A soja, pilar do agronegócio brasileiro e grande responsável pela projeção internacional do país, também está no centro da crise climática. Em 2024, a Companhia Nacional de Abastecimento (Conab) prevê uma queda de 4,7% na colheita, resultado da combinação entre a seca e as chuvas intensas que afetaram o Rio Grande do Sul nos primeiros meses do ano. Agora, a nova seca atrasa o plantio nas regiões produtoras, o que pode agravar a situação em 2025.

Segundo o analista Luiz Fernando Gutierrez, da consultoria Safras & Mercado, os sojicultores ainda têm chances de recuperar o tempo perdido, caso o clima melhore em outubro. “Mas se a seca se prolongar, as lavouras estarão em sério risco no próximo ano”, alerta Gutierrez, apontando para uma possível retração na produção caso as condições climáticas não se estabilizem.

Mudanças Climáticas e o Agronegócio

O agronegócio brasileiro, embora seja vital para a economia do país, também tem contribuído significativamente para as mudanças climáticas, o que agrava as condições que atualmente assolam o setor. O climatologista Carlos Nobre destaca que o setor agrícola, além de ser o principal emissor de gases de efeito estufa no Brasil, também é um dos mais vulneráveis às consequências das mudanças climáticas. A redução do desmatamento e a adoção de práticas mais sustentáveis são apontadas como soluções urgentes para evitar catástrofes futuras.

Segundo Nobre, as ações humanas estão diretamente relacionadas à intensificação das secas e dos incêndios no Brasil, especialmente na Amazônia e no Cerrado, biomas essenciais para a regulação do clima no país. A prática de queimadas, muitas vezes usada para abrir áreas para cultivo, é uma das principais causas dos incêndios que se espalham pelo território nacional, além de contribuir para a degradação do solo e a perda de biodiversidade.
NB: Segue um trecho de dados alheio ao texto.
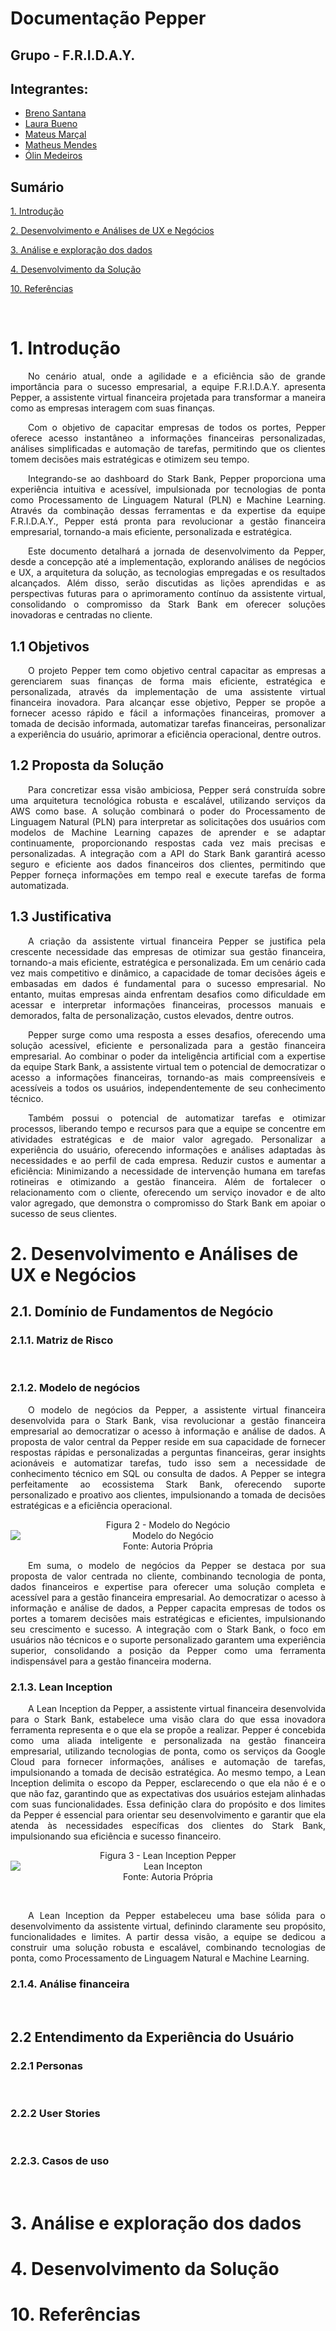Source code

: # Documentação Pepper

## Grupo - F.R.I.D.A.Y.

## Integrantes:
- <a href="https://www.linkedin.com/in/breno-santana-4a1912228/">Breno Santana</a>
- <a href="https://www.linkedin.com/in/laura-p-bueno/">Laura Bueno</a>
- <a href="https://www.linkedin.com/in/mateus-mar%C3%A7al/">Mateus Marçal</a>
- <a href="https://www.linkedin.com/in/matheusmeendes/">Matheus Mendes</a>
- <a href="https://www.linkedin.com/in/olincosta/">Ólin Medeiros</a>

## Sumário

[1. Introdução](#c1)

[2. Desenvolvimento e Análises de UX e Negócios](#c2)

[3. Análise e exploração dos dados](#c3)

[4. Desenvolvimento da Solução](#c4)

[10. Referências](#c10)

</br>

# <a id="c1"></a>1. Introdução
<p align="justify">
&emsp;&emsp;No cenário atual, onde a agilidade e a eficiência são de grande importância para o sucesso empresarial, a equipe F.R.I.D.A.Y. apresenta Pepper, a assistente virtual financeira projetada para transformar a maneira como as empresas interagem com suas finanças.
</p>

<p align="justify">
&emsp;&emsp;Com o objetivo de capacitar empresas de todos os portes, Pepper oferece acesso instantâneo a informações financeiras personalizadas, análises simplificadas e automação de tarefas, permitindo que os clientes tomem decisões mais estratégicas e otimizem seu tempo.
</p>

<p align="justify">
&emsp;&emsp;Integrando-se ao dashboard do Stark Bank, Pepper proporciona uma experiência intuitiva e acessível, impulsionada por tecnologias de ponta como Processamento de Linguagem Natural (PLN) e Machine Learning. Através da combinação dessas ferramentas e da expertise da equipe F.R.I.D.A.Y., Pepper está pronta para revolucionar a gestão financeira empresarial, tornando-a mais eficiente, personalizada e estratégica.
</p>

<p align="justify">
&emsp;&emsp;Este documento detalhará a jornada de desenvolvimento da Pepper, desde a concepção até a implementação, explorando análises de negócios e UX, a arquitetura da solução, as tecnologias empregadas e os resultados alcançados. Além disso, serão discutidas as lições aprendidas e as perspectivas futuras para o aprimoramento contínuo da assistente virtual, consolidando o compromisso da Stark Bank em oferecer soluções inovadoras e centradas no cliente.
</p>

## 1.1 Objetivos
<p align="justify">
&emsp;&emsp;O projeto Pepper tem como objetivo central capacitar as empresas a gerenciarem suas finanças de forma mais eficiente, estratégica e personalizada, através da implementação de uma assistente virtual financeira inovadora. Para alcançar esse objetivo, Pepper se propõe a fornecer acesso rápido e fácil a informações financeiras, promover a tomada de decisão informada, automatizar tarefas financeiras, personalizar a experiência do usuário, aprimorar a eficiência operacional, dentre outros.
</p>

## 1.2 Proposta da Solução
<p align="justify"> 
&emsp;&emsp;Para concretizar essa visão ambiciosa, Pepper será construída sobre uma arquitetura tecnológica robusta e escalável, utilizando serviços da AWS como base. A solução combinará o poder do Processamento de Linguagem Natural (PLN) para interpretar as solicitações dos usuários com modelos de Machine Learning capazes de aprender e se adaptar continuamente, proporcionando respostas cada vez mais precisas e personalizadas. A integração com a API do Stark Bank garantirá acesso seguro e eficiente aos dados financeiros dos clientes, permitindo que Pepper forneça informações em tempo real e execute tarefas de forma automatizada.
</p>

## 1.3 Justificativa
<p align="justify"> 
&emsp;&emsp;A criação da assistente virtual financeira Pepper se justifica pela crescente necessidade das empresas de otimizar sua gestão financeira, tornando-a mais eficiente, estratégica e personalizada. Em um cenário cada vez mais competitivo e dinâmico, a capacidade de tomar decisões ágeis e embasadas em dados é fundamental para o sucesso empresarial. No entanto, muitas empresas ainda enfrentam desafios como dificuldade em acessar e interpretar informações financeiras, processos manuais e demorados, falta de personalização, custos elevados, dentre outros.
</p>

<p align="justify"> 
&emsp;&emsp;Pepper surge como uma resposta a esses desafios, oferecendo uma solução acessível, eficiente e personalizada para a gestão financeira empresarial. Ao combinar o poder da inteligência artificial com a expertise da equipe Stark Bank, a assistente virtual tem o potencial de democratizar o acesso a informações financeiras, tornando-as mais compreensíveis e acessíveis a todos os usuários, independentemente de seu conhecimento técnico.
</p>

<p align="justify"> 
&emsp;&emsp;Também possui o potencial de automatizar tarefas e otimizar processos, liberando tempo e recursos para que a equipe se concentre em atividades estratégicas e de maior valor agregado. Personalizar a experiência do usuário, oferecendo informações e análises adaptadas às necessidades e ao perfil de cada empresa. Reduzir custos e aumentar a eficiência: Minimizando a necessidade de intervenção humana em tarefas rotineiras e otimizando a gestão financeira. Além de fortalecer o relacionamento com o cliente, oferecendo um serviço inovador e de alto valor agregado, que demonstra o compromisso do Stark Bank em apoiar o sucesso de seus clientes.
</p>

# <a id="c2"></a>2. Desenvolvimento e Análises de UX e Negócios

## 2.1. Domínio de Fundamentos de Negócio

### 2.1.1. Matriz de Risco
<p align="justify"> 
&emsp;&emsp;
</p>

### 2.1.2. Modelo de negócios
<p align="justify"> 
&emsp;&emsp;O modelo de negócios da Pepper, a assistente virtual financeira desenvolvida para o Stark Bank, visa revolucionar a gestão financeira empresarial ao democratizar o acesso à informação e análise de dados. A proposta de valor central da Pepper reside em sua capacidade de fornecer respostas rápidas e personalizadas a perguntas financeiras, gerar insights acionáveis e automatizar tarefas, tudo isso sem a necessidade de conhecimento técnico em SQL ou consulta de dados. A Pepper se integra perfeitamente ao ecossistema Stark Bank, oferecendo suporte personalizado e proativo aos clientes, impulsionando a tomada de decisões estratégicas e a eficiência operacional.
</p>

<p align="center"> 
   Figura 2 - Modelo do Negócio <br> 
   <img src="../assets/modelo_de_negocios.png" style="display: block; margin: auto;" alt="Modelo do Negócio">
   Fonte: Autoria Própria <br>
</p>

<p align="justify"> 
&emsp;&emsp;Em suma, o modelo de negócios da Pepper se destaca por sua proposta de valor centrada no cliente, combinando tecnologia de ponta, dados financeiros e expertise para oferecer uma solução completa e acessível para a gestão financeira empresarial. Ao democratizar o acesso à informação e análise de dados, a Pepper capacita empresas de todos os portes a tomarem decisões mais estratégicas e eficientes, impulsionando seu crescimento e sucesso. A integração com o Stark Bank, o foco em usuários não técnicos e o suporte personalizado garantem uma experiência superior, consolidando a posição da Pepper como uma ferramenta indispensável para a gestão financeira moderna.
</p>

### 2.1.3. Lean Inception
<p align="justify"> 
&emsp;&emsp;A Lean Inception da Pepper, a assistente virtual financeira desenvolvida para o Stark Bank, estabelece uma visão clara do que essa inovadora ferramenta representa e o que ela se propõe a realizar. Pepper é concebida como uma aliada inteligente e personalizada na gestão financeira empresarial, utilizando tecnologias de ponta, como os serviços da Google Cloud para fornecer informações, análises e automação de tarefas, impulsionando a tomada de decisão estratégica. Ao mesmo tempo, a Lean Inception delimita o escopo da Pepper, esclarecendo o que ela não é e o que não faz, garantindo que as expectativas dos usuários estejam alinhadas com suas funcionalidades. Essa definição clara do propósito e dos limites da Pepper é essencial para orientar seu desenvolvimento e garantir que ela atenda às necessidades específicas dos clientes do Stark Bank, impulsionando sua eficiência e sucesso financeiro.
</p>

<p align="center"> 
   Figura 3 - Lean Inception Pepper <br> 
   <img src="../assets/lean_inception.png" style="display: block; margin: auto;" alt="Lean Incepton">
   Fonte: Autoria Própria <br>
</p>

<br>

<p align="justify"> 
&emsp;&emsp;A Lean Inception da Pepper estabeleceu uma base sólida para o desenvolvimento da assistente virtual, definindo claramente seu propósito, funcionalidades e limites. A partir dessa visão, a equipe se dedicou a construir uma solução robusta e escalável, combinando tecnologias de ponta, como Processamento de Linguagem Natural e Machine Learning.
</p>

### 2.1.4. Análise financeira
<p align="justify"> 
&emsp;&emsp;
</p>

## 2.2 Entendimento da Experiência do Usuário

### 2.2.1 Personas
<p align="justify"> 
&emsp;&emsp;
</p>

### 2.2.2 User Stories
<p align="justify"> 
&emsp;&emsp;
</p>

### 2.2.3. Casos de uso
<p align="justify"> 
&emsp;&emsp;
</p>

# <a id="c3"></a>3. Análise e exploração dos dados 

# <a id="c4"></a>4. Desenvolvimento da Solução 

# <a id="c10"></a>10. Referências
O impacto das mudanças climáticas no setor agrícola é evidente, com prejuízos bilionários para a economia e para o meio ambiente. Além de comprometer a segurança alimentar global, o aumento das temperaturas e a irregularidade das chuvas representam desafios crescentes para os agricultores, que precisam adaptar suas práticas de cultivo a novas realidades.

Desafios e Medidas

Diante de um cenário tão crítico, os especialistas defendem a necessidade de políticas públicas mais eficazes para combater as mudanças climáticas e proteger o agronegócio brasileiro. O uso de tecnologias para monitoramento climático, a adoção de práticas agrícolas sustentáveis e a preservação dos biomas nacionais são algumas das soluções apontadas como essenciais para mitigar os impactos no setor.

No entanto, os desafios não são apenas climáticos. O mercado agrícola global também enfrenta pressões relacionadas à cadeia de suprimentos e à demanda por alimentos. A adoção de novas tecnologias, como a Inteligência Artificial (IA) e o uso de dados em tempo real para o monitoramento das lavouras, pode ser uma ferramenta essencial para ajudar os agricultores a enfrentar esses desafios.

O futuro da agricultura no Brasil depende da capacidade do setor de se adaptar rapidamente às mudanças climáticas e implementar soluções sustentáveis. Embora a crise atual seja uma das mais graves em décadas, ela também pode ser um ponto de virada para o agronegócio, com a adoção de práticas que não apenas protejam a produção agrícola, mas também contribuam para a preservação do meio ambiente.